Wednesday, March 2, 2011

Twitter and the Danger of Listening Out of Context

You know that guy that overhears a line of your conversation and jumps in, with the completely wrong context?  With Twitter we are all That Guy - or least the barrier to being That Guy is dropped waaaay lower.

I was just reviewing @christinacaci's tweetstream to decide whether to follow her (I did), when I read this one:


@ I also saw a few parks trending on Foursquare this afternoon, which seems a solid indication of springtime.

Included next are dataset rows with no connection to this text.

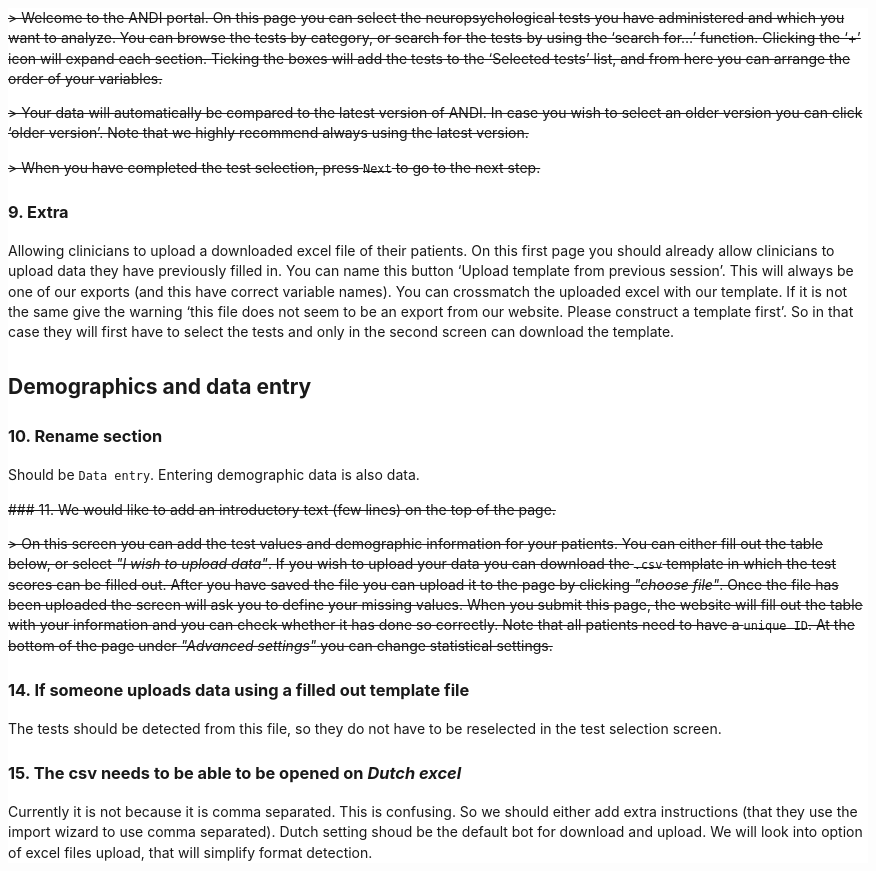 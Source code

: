 ~~> Welcome to the ANDI portal. On this page you can select the neuropsychological tests you have administered and which you want to analyze. You can browse the tests by category, or search for the tests by using the ‘search for…’ function. Clicking the ‘+’ icon will expand each section. Ticking the boxes will add the tests to the ‘Selected tests’ list, and from here you can arrange the order of your variables.~~

~~> Your data will automatically be compared to the latest version of ANDI. In case you wish to select an older version you can click ‘older version’. Note that we highly recommend always using the latest version.~~

~~> When you have completed the test selection, press `Next` to  go to the next step.~~

### 9. Extra

Allowing clinicians to upload a downloaded excel file of their patients. On this first page you should already allow clinicians to upload data they have previously filled in. You can name this button ‘Upload template from previous session’. This will always be one of our exports (and this have correct variable names). You can crossmatch the uploaded excel with our template. If it is not the same give the warning ‘this file does not seem to be an export from our website. Please construct a template first’. So in that case they will first have to select the tests and only in the second screen can download the template.

## Demographics and data entry

### 10. Rename section

Should be `Data entry`. Entering demographic data is also data.

~~### 11. We would like to add an introductory text (few lines) on the top of the page.~~

~~> On this screen you can add the test values and demographic information for your patients. You can either fill out the table below, or select *"I wish to upload data"*. If you wish to upload your data you can download the `.csv` template in which the test scores can be filled out. After you have saved the file you can upload it to the page by clicking *"choose file"*.  Once the file has been uploaded the screen will ask you to define your missing values. When you submit this page, the website will fill out the table with your information and you can check whether it has done so correctly.  Note that all patients need to have a `unique ID`. At the bottom of the page under *"Advanced settings"* you can change statistical settings.~~

### 14. If someone uploads data using a filled out template file

The tests should be detected from this file, so they do not have to be reselected in the test selection screen.

### 15. The csv needs to be able to be opened on *Dutch excel*

Currently it is not because it is comma separated. This is confusing. So we should either add extra instructions (that they use the import wizard to use comma separated). Dutch setting shoud be the default bot for download and upload.
We will look into option of excel files upload, that will simplify format detection.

I was about to give her shit a la "you know you're in a social media bubble when you use Foursquare to tell the weather"- b/c seriously, who uses Foursquare to tell the weather? b/c I was feeling snarky after finding a time to catch up with her had involved more reschedules than a NY airport in a Xmas blizzard, although in her defense I've been guilty for a couple of the reschedules and she's been incredibly gracious about it - until I saw the context of the conversation and noted that the person she was talking to was a) the head of product at Foursquare, and b) had just made a comment ending in "Screw you Winter!"  Suddenly her tweet made so much more sense, was so much more nuanced than originally perceived to be, and wiped away all snarkiness to the point I felt bad about even the mildly-ribbing tweet I'd made about 4Sq having a new use case - telling the weather.